• **Action item**
Set down only what runs from the line containing "ways to enhance" through the last line of the data, exactly as it reads.

• **Data listing**
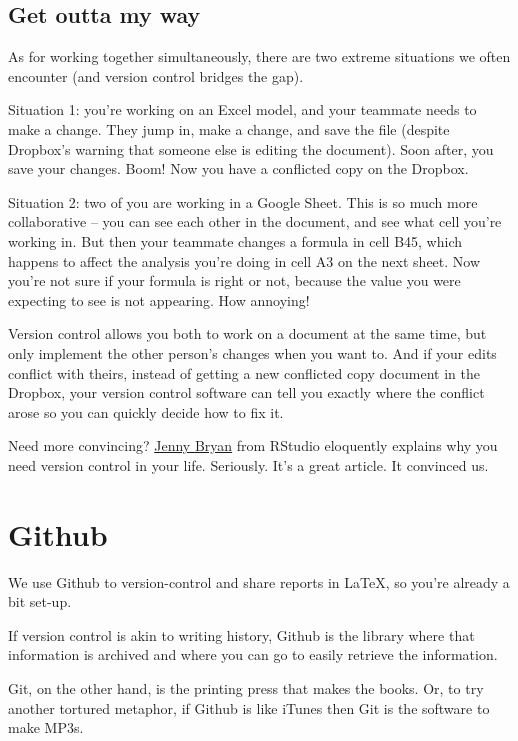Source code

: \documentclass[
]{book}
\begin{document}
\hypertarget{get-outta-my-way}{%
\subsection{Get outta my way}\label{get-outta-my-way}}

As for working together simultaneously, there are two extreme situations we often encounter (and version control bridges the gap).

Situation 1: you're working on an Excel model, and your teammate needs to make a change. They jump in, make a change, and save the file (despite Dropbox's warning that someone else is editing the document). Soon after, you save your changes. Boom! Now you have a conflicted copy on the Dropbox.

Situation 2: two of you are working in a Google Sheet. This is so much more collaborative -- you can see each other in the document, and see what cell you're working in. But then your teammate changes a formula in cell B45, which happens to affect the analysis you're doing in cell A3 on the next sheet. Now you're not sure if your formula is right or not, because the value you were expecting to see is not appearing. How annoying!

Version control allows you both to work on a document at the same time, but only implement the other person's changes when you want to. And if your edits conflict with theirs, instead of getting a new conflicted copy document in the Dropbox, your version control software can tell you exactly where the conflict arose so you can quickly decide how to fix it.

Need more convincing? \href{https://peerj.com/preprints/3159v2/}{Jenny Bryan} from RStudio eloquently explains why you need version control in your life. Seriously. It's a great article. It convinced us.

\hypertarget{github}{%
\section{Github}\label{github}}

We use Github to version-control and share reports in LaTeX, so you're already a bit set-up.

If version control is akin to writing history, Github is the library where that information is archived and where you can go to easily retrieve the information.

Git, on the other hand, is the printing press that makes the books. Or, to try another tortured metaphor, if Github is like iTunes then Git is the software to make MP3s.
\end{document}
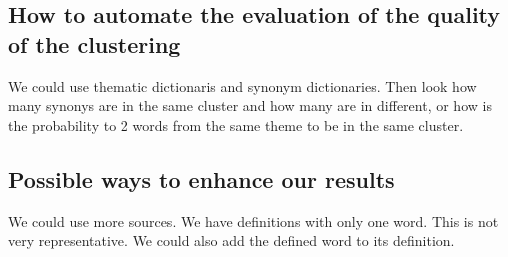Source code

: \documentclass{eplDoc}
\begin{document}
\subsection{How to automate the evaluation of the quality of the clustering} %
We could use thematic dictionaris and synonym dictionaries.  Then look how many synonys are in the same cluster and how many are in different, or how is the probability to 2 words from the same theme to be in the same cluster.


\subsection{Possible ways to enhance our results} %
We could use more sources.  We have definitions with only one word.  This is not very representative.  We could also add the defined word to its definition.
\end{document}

• **Solution to this task**
\subsection{Possible ways to enhance our results} %
We could use more sources.  We have definitions with only one word.  This is not very representative.  We could also add the defined word to its definition.
\end{document}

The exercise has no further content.